Le familistère de Godin : l'utopie réalisée
Notice
Jean-Baptiste Godin créé à Guise une industrie de fabrication d'appareils de chauffage en fonte - le poêle Godin- et regroupe son personnel dans un lieu coopérative qu'il appelle le familistère. A sa mort en 1888, il lègue ses usines et le familistères à ses ouvriers en co-propriété. Autour de l'architecte Pierre Riboulet, Annick Osmont, sociologue, Anatole Kopp, architecte , Jean- Louis Veiret, architecte, et M Migrenne bibliothécaire à Guise, décrivent l'organisation de ce lieu encore habité, qui possédait magasins d'alimentation, des bains, une piscine, des crèches, des écoles, une bibliothèque, un théâtre.
Éclairage
Le Familistère de Guise, construit par Jean-Baptiste André Godin (1817-1888), est un exemple rare, si ce n'est exceptionnel, d'une "utopie réalisée". Cette réalisation s'inscrit dans une double filiation : d'une part, celle des cités ouvrières construites à partir du début du XIXe siècle en France et en Europe, d'autre part celle du projet de phalanstère imaginé par le socialiste utopique Charles Fourier (1772-1837). Dans son principal ouvrage, intitulé Solutions sociales (1871), Godin fait en effet un tour d'horizon de plusieurs "cités ouvrières" que les industriels ont financées et ont déjà construites avant lui, comme la cité du Grand-Hornu, réalisée par Henri De Gorge à partir de 1816 (à proximité de Mons), le village de Denain édifié par la Compagnie d'Anzin (1828) et enfin les cités de Mulhouse, de Guebwiller ou encore de Colmar. Godin s'inspire également ouvertement des idées de Charles Fourier qu'il découvre en 1842 et des fouriéristes qu'il rencontre et avec lesquels il échange. Dans son ouvrage intitulé Nouveau Monde industriel et sociétaire (1829), Charles Fourier préconise la mise en œuvre de différents principes architecturaux et urbanistiques susceptibles de répondre aux très vives critiques qu'il porte à la société industrielle qui se met en place à son époque ; il prône, en particulier, la construction d'un phalanstère devant permettre de loger 1620 individus qui pourront y vivre dans un ordre social "harmonieux".
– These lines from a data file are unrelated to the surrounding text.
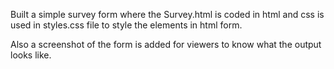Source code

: Built a simple survey form where the Survey.html is coded in html and css is used in styles.css file to style the elements in html form.

Also a screenshot of the form is added for viewers to know what the output looks like.
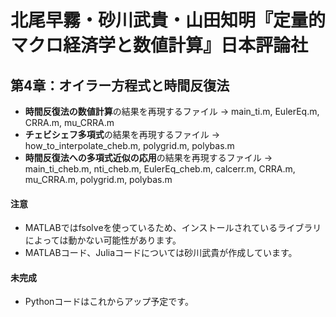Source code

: # 北尾早霧・砂川武貴・山田知明『定量的マクロ経済学と数値計算』日本評論社

## 第4章：オイラー方程式と時間反復法

* **時間反復法の数値計算**の結果を再現するファイル -> main_ti.m, EulerEq.m, CRRA.m, mu_CRRA.m
* **チェビシェフ多項式**の結果を再現するファイル -> how_to_interpolate_cheb.m, polygrid.m, polybas.m
* **時間反復法への多項式近似の応用**の結果を再現するファイル -> main_ti_cheb.m, nti_cheb.m, EulerEq_cheb.m, calcerr.m, CRRA.m, mu_CRRA.m, polygrid.m, polybas.m

#### 注意
* MATLABではfsolveを使っているため、インストールされているライブラリによっては動かない可能性があります。
* MATLABコード、Juliaコードについては砂川武貴が作成しています。
<!--* 文字コードがUTF-8のため、一部の日本語がWindowsでは正しく表示されない可能性があります(to be fixed.)
<!--* Juliaについては鈴木徳馬が作成しています。-->
#### 未完成
* Pythonコードはこれからアップ予定です。
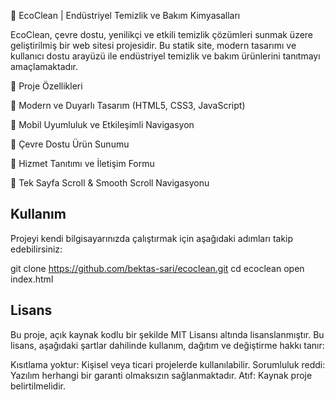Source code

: 🌿 EcoClean | Endüstriyel Temizlik ve Bakım Kimyasalları

EcoClean, çevre dostu, yenilikçi ve etkili temizlik çözümleri sunmak üzere geliştirilmiş bir web sitesi projesidir. Bu statik site, modern tasarımı ve kullanıcı dostu arayüzü ile endüstriyel temizlik ve bakım ürünlerini tanıtmayı amaçlamaktadır.

🧹 Proje Özellikleri

🔹 Modern ve Duyarlı Tasarım (HTML5, CSS3, JavaScript)

🔹 Mobil Uyumluluk ve Etkileşimli Navigasyon

🔹 Çevre Dostu Ürün Sunumu

🔹 Hizmet Tanıtımı ve İletişim Formu

🔹 Tek Sayfa Scroll & Smooth Scroll Navigasyonu

## Kullanım

Projeyi kendi bilgisayarınızda çalıştırmak için aşağıdaki adımları takip edebilirsiniz:

git clone https://github.com/bektas-sari/ecoclean.git
cd ecoclean
open index.html


## Lisans

Bu proje, açık kaynak kodlu bir şekilde MIT Lisansı altında lisanslanmıştır. Bu lisans, aşağıdaki şartlar dahilinde kullanım, dağıtım ve değiştirme hakkı tanır:

Kısıtlama yoktur: Kişisel veya ticari projelerde kullanılabilir.
Sorumluluk reddi: Yazılım herhangi bir garanti olmaksızın sağlanmaktadır.
Atıf: Kaynak proje belirtilmelidir.
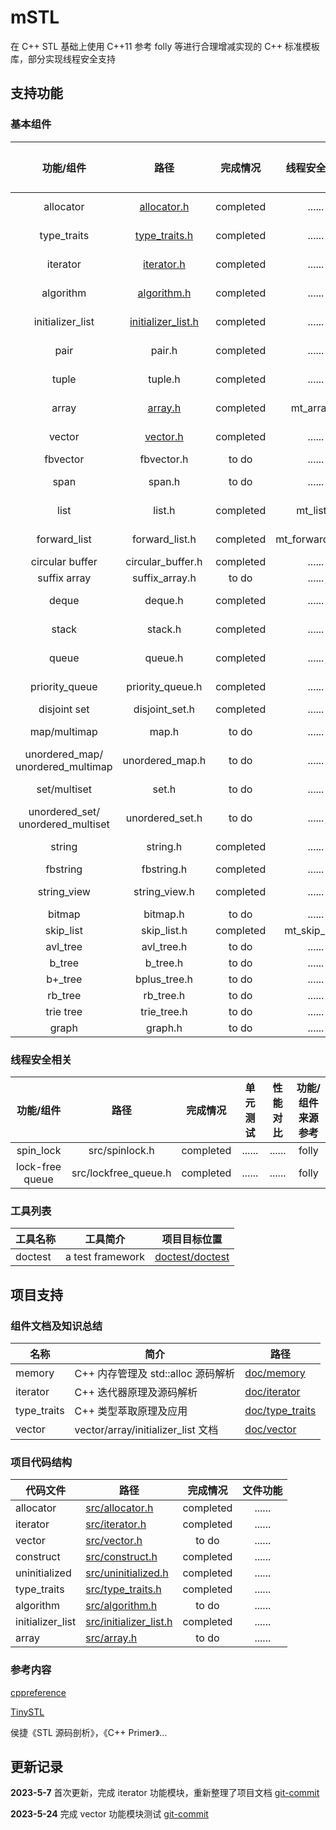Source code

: # mSTL

在 C++ STL 基础上使用 C++11 参考 folly 等进行合理增减实现的 C++ 标准模板库，部分实现线程安全支持

## 支持功能

### 基本组件

|               功能/组件               |                   路径                   | 完成情况 |   线程安全支持   |               单元测试               | 性能对比 | 功能/组件来源参考 |
| :------------------------------------: | :---------------------------------------: | :-------: | :---------------: | :----------------------------------: | :-------: | :---------------: |
|               allocator               |        [allocator.h](src/allocator.h)        | completed |      ......      |                ......                |  ......  |     STL C++11     |
|              type_traits              |      [type_traits.h](src/type_traits.h)      | completed |      ......      |                ......                |  ......  |     STL C++11     |
|                iterator                |         [iterator.h](src/iterator.h)         | completed |      ......      |                ......                |  ......  |     STL C++11     |
|               algorithm               |        [algorithm.h](src/algorithm.h)        | completed |      ......      |                to do                |  ......  |     STL C++11     |
|            initializer_list            | [initializer_list.h](src/initializer_list.h) | completed |      ......      |                ......                |  ......  |     STL C++11     |
|                  pair                  |                  pair.h                  | completed |      ......      |                to do                |   to do   |     STL C++11     |
|                 tuple                 |                  tuple.h                  | completed |      ......      |                to do                |   to do   |     STL C++11     |
|                 array                 |            [array.h](src/array.h)            | completed |    mt_array.h    |  [test_array.cpp](test/test_array.cpp)  | completed |     STL C++11     |
|                 vector                 |           [vector.h](src/vector.h)           | completed |      ......      | [test_vector.cpp](test/test_vector.cpp) | completed |     STL C++11     |
|                fbvector                |                fbvector.h                |   to do   |      ......      |                ......                |  ......  |      ......      |
|                  span                  |                  span.h                  |   to do   |      ......      |                ......                |  ......  |     STL C++20     |
|                  list                  |                  list.h                  | completed |     mt_list.h     |                to do                |   to do   |     STL C++11     |
|              forward_list              |              forward_list.h              | completed | mt_forward_list.h |                to do                |   to do   |     STL C++11     |
|            circular buffer            |             circular_buffer.h             | completed |      ......      |                to do                |   to do   |      ......      |
|              suffix array              |              suffix_array.h              |   to do   |      ......      |                ......                |  ......  |      ......      |
|                 deque                 |                  deque.h                  | completed |      ......      |                to do                |   to do   |     STL C++11     |
|                 stack                 |                  stack.h                  | completed |      ......      |                to do                |   to do   |     STL C++11     |
|                 queue                 |                  queue.h                  | completed |      ......      |                to do                |   to do   |     STL C++11     |
|             priority_queue             |             priority_queue.h             | completed |      ......      |                to do                |   to do   |     STL C++1     |
|              disjoint set              |              disjoint_set.h              | completed |      ......      |                to do                |   to do   |      ......      |
|              map/multimap              |                   map.h                   |   to do   |      ......      |                ......                |  ......  |     STL C++11     |
| unordered_map/<br />unordered_multimap |              unordered_map.h              |   to do   |      ......      |                ......                |  ......  |     STL C++11     |
|              set/multiset              |                   set.h                   |   to do   |      ......      |                ......                |  ......  |     STL C++11     |
| unordered_set/<br />unordered_multiset |              unordered_set.h              |   to do   |      ......      |                ......                |  ......  |     STL C++11     |
|                 string                 |                 string.h                 | completed |      ......      |                to do                |  ......  |     STL C++11     |
|                fbstring                |                fbstring.h                | completed |      ......      |                to do                |  ......  |       folly       |
|              string_view              |               string_view.h               | completed |      ......      |                to do                |  ......  |     STL C++17     |
|                 bitmap                 |                 bitmap.h                 |   to do   |      ......      |                ......                |  ......  |      ......      |
|               skip_list               |                skip_list.h                | completed |  mt_skip_list.h  |                to do                |  ......  |       redis       |
|                avl_tree                |                avl_tree.h                |   to do   |      ......      |                ......                |  ......  |      ......      |
|                 b_tree                 |                 b_tree.h                 |   to do   |      ......      |                ......                |  ......  |      ......      |
|                b+_tree                |               bplus_tree.h               |   to do   |      ......      |                ......                |  ......  |      ......      |
|                rb_tree                |                 rb_tree.h                 |   to do   |      ......      |                ......                |  ......  |      ......      |
|               trie tree               |                trie_tree.h                |   to do   |      ......      |                ......                |  ......  |      ......      |
|                 graph                 |                  graph.h                  |   to do   |      ......      |                ......                |  ......  |      ......      |

### 线程安全相关

|    功能/组件    |         路径         | 完成情况 | 单元测试 | 性能对比 | 功能/组件来源参考 |
| :-------------: | :------------------: | :-------: | :------: | :------: | :---------------: |
|    spin_lock    |    src/spinlock.h    | completed |  ......  |  ......  |       folly       |
| lock-free queue | src/lockfree_queue.h | completed |  ......  |  ......  |       folly       |

### 工具列表

| 工具名称 | 工具简介           | 项目目标位置                                       |
| -------- | ------------------ | -------------------------------------------------- |
| doctest  | a test framework | [doctest/doctest](https://github.com/doctest/doctest) |

## 项目支持

### 组件文档及知识总结

| 名称        | 简介                               | 路径                                           |
| ----------- | ---------------------------------- | ---------------------------------------------- |
| memory      | C++ 内存管理及 std::alloc 源码解析 | [doc/memory](doc/memory/memory.md)                |
| iterator    | C++ 迭代器原理及源码解析           | [doc/iterator](doc/iterator/iterator.md)          |
| type_traits | C++ 类型萃取原理及应用             | [doc/type_traits](doc/type_traits/type_traits.md) |
| vector      | vector/array/initializer_list 文档 | [doc/vector](doc/vector/vector.md)                |

### 项目代码结构

| 代码文件         | 路径                                          | 完成情况 | 文件功能 |
| ---------------- | --------------------------------------------- | :-------: | :------: |
| allocator        | [src/allocator.h](src/allocator.h)               | completed |  ......  |
| iterator         | [src/iterator.h](src/iterator.h)                 | completed |  ......  |
| vector           | [src/vector.h](src/vector.h)                     |   to do   |  ......  |
| construct        | [src/construct.h](src/construct.h)               | completed |  ......  |
| uninitialized    | [src/uninitialized.h](src/uninitialized.h)       | completed |  ......  |
| type_traits      | [src/type_traits.h](src/type_traits.h)           | completed |  ......  |
| algorithm        | [src/algorithm.h](src/algorithm.h)               |   to do   |  ......  |
| initializer_list | [src/initializer_list.h](src/initializer_list.h) | completed |  ......  |
| array            | [src/array.h](src/array.h)                       |   to do   |  ......  |

### 参考内容

[cppreference](https://en.cppreference.com/w/)

[TinySTL](https://github.com/zouxiaohang/TinySTL/tree/master/TinySTL)

侯捷《STL 源码剖析》，《C++ Primer》...

## 更新记录

**2023-5-7** 首次更新，完成 iterator 功能模块，重新整理了项目文档   [git-commit](https://github.com/lovelydayss/mSTL/commit/5e332f85ee5d1d945539f4b8573431a74a81e10e)

**2023-5-24** 完成 vector 功能模块测试   [git-commit](https://github.com/lovelydayss/mSTL/commit/52ea757ae88647d35bb71455a3c6ca7e86b0cf99)
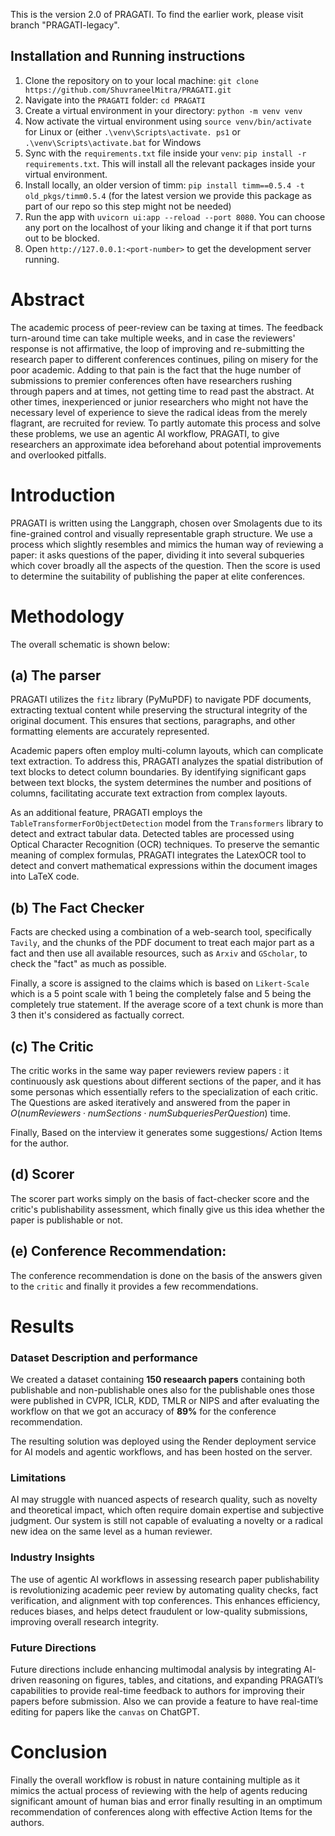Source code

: 
This is the version 2.0 of PRAGATI. To find the earlier work, please visit branch "PRAGATI-legacy".

## Installation and Running instructions

1. Clone the repository on to your local machine: `git clone https://github.com/ShuvraneelMitra/PRAGATI.git`
2. Navigate into the `PRAGATI` folder: `cd PRAGATI`
3. Create a virtual environment in your directory: `python -m venv venv`
4. Now activate the virtual environment using `source venv/bin/activate` for Linux or (either `.\venv\Scripts\activate.
   ps1` or `.\venv\Scripts\activate.bat` for Windows
5. Sync with the `requirements.txt` file inside your `venv`: `pip install -r requirements.txt`. This will install all 
   the 
   relevant packages inside your virtual environment.
6. Install locally, an older version of timm: `pip install timm==0.5.4 -t old_pkgs/timm0.5.4` (for the latest version we provide this package as part of our repo so this step might not be needed)
7. Run the app with `uvicorn ui:app --reload --port 8080`. You can choose any port on the localhost of your liking 
   and change it if that port turns out to be blocked.
8. Open `http://127.0.0.1:<port-number>` to get the development server running.

# Abstract

The academic process of peer-review can be taxing at times. The feedback turn-around time can take multiple weeks, and in case the reviewers' response is not affirmative, the loop of improving and re-submitting the research paper to different conferences continues, piling on misery for the poor academic. Adding to that pain is the fact that the huge number of submissions to premier conferences often have researchers rushing through papers and at times, not getting time to read past the abstract. At other times, inexperienced or junior researchers who might not have the necessary level of experience to sieve the radical ideas from the merely flagrant, are recruited for review. To partly automate this process and solve these problems, we use an agentic AI workflow, PRAGATI, to give researchers an approximate idea beforehand about potential improvements and overlooked pitfalls.

# Introduction

PRAGATI is written using the Langgraph, chosen over Smolagents due to its fine-grained control and visually representable graph structure. We use a process which slightly resembles and mimics the human way of reviewing a paper: it asks questions of the paper, dividing it into several subqueries which cover broadly all the aspects of the question. Then the score is used to determine the suitability of publishing the paper at elite conferences.

# Methodology

The overall schematic is shown below:

## (a) The parser
PRAGATI utilizes the `fitz` library (PyMuPDF) to navigate PDF documents, extracting textual content while preserving the structural integrity of the original document. This ensures that sections, paragraphs, and other formatting elements are accurately represented.​

Academic papers often employ multi-column layouts, which can complicate text extraction. To address this, PRAGATI analyzes the spatial distribution of text blocks to detect column boundaries. By identifying significant gaps between text blocks, the system determines the number and positions of columns, facilitating accurate text extraction from complex layouts.​

As an additional feature, PRAGATI employs the `TableTransformerForObjectDetection` model from the `Transformers` library to detect and extract tabular data. Detected tables are processed using Optical Character Recognition (OCR) techniques. To preserve the semantic meaning of complex formulas, PRAGATI integrates the LatexOCR tool to detect and convert mathematical expressions within the document images into LaTeX code.​

## (b)  The Fact Checker

Facts are checked using a combination of a web-search tool, specifically `Tavily`, and the chunks of the PDF document to treat each major part as a fact and then use all available resources, such as `Arxiv` and `GScholar`, to check the "fact" as much as possible.

Finally, a score is assigned to the claims which is based on `Likert-Scale` which is a 5 point scale with 1 being the completely false and 5 being the completely true statement. If the average score of a text chunk is more than 3 then it's considered as factually correct.

## (c) The Critic

The critic works in the same way paper reviewers review papers : it continuously ask questions about different sections of the paper, and it has some personas which essentially refers to the specialization of each critic. The Questions are asked iteratively and answered from the paper in $O(numReviewers\cdot numSections \cdot numSubqueriesPerQuestion)$ time.

Finally, Based on the interview it generates some suggestions/ Action Items for the author.

## (d) Scorer

The scorer part works simply on the basis of fact-checker score and the critic's publishability assessment, which finally give us this idea whether the paper is publishable or not.

## (e) Conference Recommendation:

The conference recommendation is done on the basis of the answers given to the `critic` and finally 
it provides a few recommendations.

# Results

### Dataset Description and performance
We created a dataset containing **150 reseaarch papers** containing both publishable and non-publishable ones also for the publishable ones those were published in CVPR, ICLR, KDD, TMLR  or NIPS and after evaluating the workflow on that we got an accuracy of **89%** for the conference recommendation.

The resulting solution was deployed using the Render deployment service for AI models and agentic workflows, and has been hosted on the server.

### Limitations

 AI may struggle with nuanced aspects of research quality, such as novelty and theoretical impact, which often require domain expertise and subjective judgment. Our system is still not capable of evaluating a novelty or a radical new idea on the same level as a human reviewer.

### Industry Insights

The use of agentic AI workflows in assessing research paper publishability is revolutionizing academic peer review by automating quality checks, fact verification, and alignment with top conferences. This enhances efficiency, reduces biases, and helps detect fraudulent or low-quality submissions, improving overall research integrity.

### Future Directions
Future directions include enhancing multimodal analysis by integrating AI-driven reasoning on figures, tables, and citations, and expanding PRAGATI’s capabilities to provide real-time feedback to authors for improving their papers before submission. Also we can provide a feature to have real-time editing for papers like the `canvas` on ChatGPT.

# Conclusion
Finally the overall workflow is robust in nature containing multiple as it mimics the actual process of reviewing with the help of agents reducing significant amount of human bias and error finally resulting in an omptimum recommendation of conferences along with effective Action Items for the authors.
En 1857, Godin prend contact avec l'architecte fouriériste catholique Victor Calland, auteur d'un projet de « Palais de famille », lui-même inspiré du modèle phalanstérien ; celui-ci lui conseille de faire appel à un autre architecte, Albert Lenoir. Pour cause de mésententes avec ce dernier, c'est finalement Godin lui-même qui dresse les premiers plans de son familistère : les formes architecturales et urbanistiques sont celles du phalanstère de Fourier, avec un bâtiment central (édifié de 1862 à 1865), une aile droite (réalisée de 1877 à 1879) et une aile gauche (construite de 1859 à 1860). L'ensemble – usine et familistère – est construit en briques sur un terrain de 18 hectares. Le familistère est plus précisément composé du "palais" et de diverses dépendances – équipements destinés à l'enfance comme la nourricerie, le "pouponnat" (la crèche), équipements commerciaux (l'économat) et bâtiments scolaires, culturels et sportifs (le théâtre, l'école, la buanderie-piscine, etc.). Le "palais " est lui-même constitué de trois bâtiments d'habitation qui possèdent chacun une cour intérieure pavée protégée par une verrière. Cet espace collectif est un espace semi-public à partir duquel des escaliers permettent d'accéder aux coursives puis aux logements qui donnent, en partie, sur cet espace couvert. Ce dernier peut, lors de certains événements, se transformer en lieu de spectacles. Cette disposition et cette configuration des espaces publics et des espaces privés ont conduit certains critiques de l'œuvre de Godin à comparer le familistère à une architecture carcérale. Par ailleurs, fidèle aux principes fouriéristes de confort et d'hygiène, Godin porte une attention particulière à la lumière (les logements sont traversants et sont dotés d'un éclairage au gaz), à l'eau (un point d'eau à chaque étage, de l'eau chaude pour la blanchisserie, de l'eau pour l'arrosage des jardins, etc.).
Selon la classification opérée par Françoise Choay dans son ouvrage L'urbanisme, utopies et réalités. Une anthologie, les écrits de Godin et son familistère s'inscrivent dans les perspectives et les principes du pré-urbanisme progressiste, à l'instar des travaux, des écrits ou des réalisations de Robert Owen, de Charles Fourier, bien sûr, de Victor Considérant, d'Etienne Cabet ou encore de Pierre-Joseph Proudhon. Enfin, l'aventure familistérienne est également unique en France, car elle a duré environ un siècle, de la construction du familistère par Godin dans la seconde moitié du XIXe siècle à la fin des années 1960, moment où les logements sont vendus et où l'entreprise et le familistère sont séparés.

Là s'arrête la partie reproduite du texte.